This study was approved by our local institutional review board. The data collected included patient demographics, arrhythmia characteristics, electrophysiologic study results, procedural details, complications, as well as acute and long-term outcomes.
2.2 Electrophysiologic study and cryoablation procedure
CTA was performed with a 7-French 6-mm electrode tip catheter (Freezor Xtra®, CryoCath Technologies, Montreal, QC, Canada). In all patients, the target for CTA was the AV nodal slow pathway, whether it was utilized in the antegrade or retrograde direction. Procedure duration was measured from the first venous sheath placement until final sheath removal.

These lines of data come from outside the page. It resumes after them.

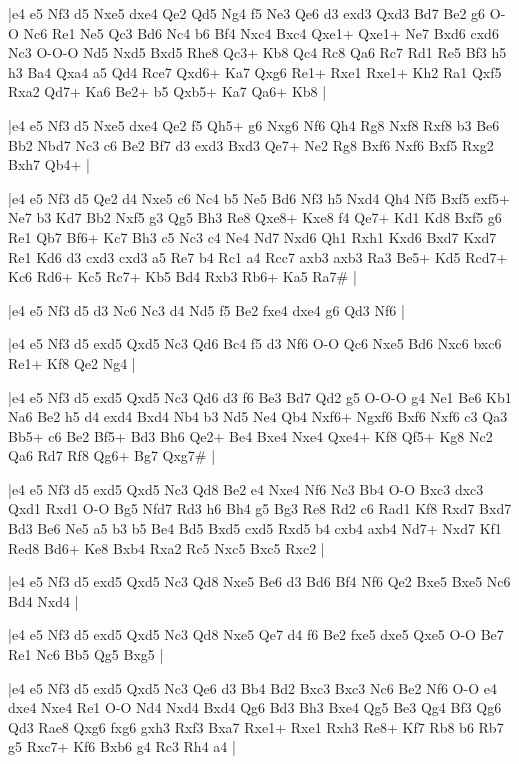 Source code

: \whitename{}
\blackname{}
\makegametitle
|e4 e5 Nf3 d5 Nxe5 dxe4 Qe2 Qd5 Ng4 f5 Ne3 Qe6 d3 exd3 Qxd3 Bd7 Be2 g6 O-O Nc6 Re1 Ne5 Qc3 Bd6 Nc4 b6 Bf4 Nxc4 Bxc4 Qxe1+ Qxe1+ Ne7 Bxd6 cxd6 Nc3 O-O-O Nd5 Nxd5 Bxd5 Rhe8 Qc3+ Kb8 Qc4 Rc8 Qa6 Rc7 Rd1 Re5 Bf3 h5 h3 Ba4 Qxa4 a5 Qd4 Rce7 Qxd6+ Ka7 Qxg6 Re1+ Rxe1 Rxe1+ Kh2 Ra1 Qxf5 Rxa2 Qd7+ Ka6 Be2+ b5 Qxb5+ Ka7 Qa6+ Kb8  |

\whitename{}
\blackname{}
\makegametitle
|e4 e5 Nf3 d5 Nxe5 dxe4 Qe2 f5 Qh5+ g6 Nxg6 Nf6 Qh4 Rg8 Nxf8 Rxf8 b3 Be6 Bb2 Nbd7 Nc3 c6 Be2 Bf7 d3 exd3 Bxd3 Qe7+ Ne2 Rg8 Bxf6 Nxf6 Bxf5 Rxg2 Bxh7 Qb4+  |

\whitename{}
\blackname{}
\makegametitle
|e4 e5 Nf3 d5 Qe2 d4 Nxe5 c6 Nc4 b5 Ne5 Bd6 Nf3 h5 Nxd4 Qh4 Nf5 Bxf5 exf5+ Ne7 b3 Kd7 Bb2 Nxf5 g3 Qg5 Bh3 Re8 Qxe8+ Kxe8 f4 Qe7+ Kd1 Kd8 Bxf5 g6 Re1 Qb7 Bf6+ Kc7 Bh3 c5 Nc3 c4 Ne4 Nd7 Nxd6 Qh1 Rxh1 Kxd6 Bxd7 Kxd7 Re1 Kd6 d3 cxd3 cxd3 a5 Re7 b4 Rc1 a4 Rcc7 axb3 axb3 Ra3 Be5+ Kd5 Rcd7+ Kc6 Rd6+ Kc5 Rc7+ Kb5 Bd4 Rxb3 Rb6+ Ka5 Ra7\#  |

\whitename{}
\blackname{}
\makegametitle
|e4 e5 Nf3 d5 d3 Nc6 Nc3 d4 Nd5 f5 Be2 fxe4 dxe4 g6 Qd3 Nf6  |

\whitename{}
\blackname{}
\makegametitle
|e4 e5 Nf3 d5 exd5 Qxd5 Nc3 Qd6 Bc4 f5 d3 Nf6 O-O Qc6 Nxe5 Bd6 Nxc6 bxc6 Re1+ Kf8 Qe2 Ng4  |

\whitename{}
\blackname{}
\makegametitle
|e4 e5 Nf3 d5 exd5 Qxd5 Nc3 Qd6 d3 f6 Be3 Bd7 Qd2 g5 O-O-O g4 Ne1 Be6 Kb1 Na6 Be2 h5 d4 exd4 Bxd4 Nb4 b3 Nd5 Ne4 Qb4 Nxf6+ Ngxf6 Bxf6 Nxf6 c3 Qa3 Bb5+ c6 Be2 Bf5+ Bd3 Bh6 Qe2+ Be4 Bxe4 Nxe4 Qxe4+ Kf8 Qf5+ Kg8 Nc2 Qa6 Rd7 Rf8 Qg6+ Bg7 Qxg7\#  |

\whitename{}
\blackname{}
\makegametitle
|e4 e5 Nf3 d5 exd5 Qxd5 Nc3 Qd8 Be2 e4 Nxe4 Nf6 Nc3 Bb4 O-O Bxc3 dxc3 Qxd1 Rxd1 O-O Bg5 Nfd7 Rd3 h6 Bh4 g5 Bg3 Re8 Rd2 c6 Rad1 Kf8 Rxd7 Bxd7 Bd3 Be6 Ne5 a5 b3 b5 Be4 Bd5 Bxd5 cxd5 Rxd5 b4 cxb4 axb4 Nd7+ Nxd7 Kf1 Red8 Bd6+ Ke8 Bxb4 Rxa2 Rc5 Nxc5 Bxc5 Rxc2  |

\whitename{}
\blackname{}
\makegametitle
|e4 e5 Nf3 d5 exd5 Qxd5 Nc3 Qd8 Nxe5 Be6 d3 Bd6 Bf4 Nf6 Qe2 Bxe5 Bxe5 Nc6 Bd4 Nxd4  |

\whitename{}
\blackname{}
\makegametitle
|e4 e5 Nf3 d5 exd5 Qxd5 Nc3 Qd8 Nxe5 Qe7 d4 f6 Be2 fxe5 dxe5 Qxe5 O-O Be7 Re1 Nc6 Bb5 Qg5 Bxg5  |

\whitename{}
\blackname{}
\makegametitle
|e4 e5 Nf3 d5 exd5 Qxd5 Nc3 Qe6 d3 Bb4 Bd2 Bxc3 Bxc3 Nc6 Be2 Nf6 O-O e4 dxe4 Nxe4 Re1 O-O Nd4 Nxd4 Bxd4 Qg6 Bd3 Bh3 Bxe4 Qg5 Be3 Qg4 Bf3 Qg6 Qd3 Rae8 Qxg6 fxg6 gxh3 Rxf3 Bxa7 Rxe1+ Rxe1 Rxh3 Re8+ Kf7 Rb8 b6 Rb7 g5 Rxc7+ Kf6 Bxb6 g4 Rc3 Rh4 a4  |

All procedures were performed by one of three operators. If CTA was unsuccessful, ablative therapy was transitioned to the RFA approach.
Electrophysiologic study included the placement of multiple electrode catheters in the standard positions. After recording baseline intervals, antegrade and retrograde properties were assessed using standard atrial and ventricular pacing and extrastimulus techniques. Up to three atrial extrastimuli at multiple cycle lengths were employed. If sustained tachycardia (≥90 s duration) could not be induced, repeat stimulation was undertaken during isoproterenol infusion. The reproducibility of tachycardia induction was confirmed by requiring three separate inductions of ≥90 s duration. AVNRT as the tachycardia mechanism was confirmed by previously described standard techniques [18]. Since December of 2010, all ablations at our institution have been performed without fluoroscopic guidance [19]. Catheter positioning was guided by an electro-anatomic mapping (EAM) system (EnSite NavXTM, St. Jude Medical, St. Paul, MN, USA), Therefore, fluoroscopy times are not reported.
2.3 Cryomapping and cryoablation techniques
After confirmation of the reproducible induction of sustained AVNRT, the cryoablation catheter was positioned at the posteromedial tricuspid annulus during sinus rhythm. A site yielding a distal electrode recording with an A:V ratio of approximately 1:3 and/or a local slow pathway electrogram was considered suitable for CTM.
Sustained AVNRT was again induced. Potential target sites for permanent CTA were identified by the ability to terminate AVNRT with slow pathway block within 20 s of CTM application. Once a suitable target was identified by tachycardia termination, CTA was continued for a total application time of 4 min targeting a peak negative temperature of −70 °C.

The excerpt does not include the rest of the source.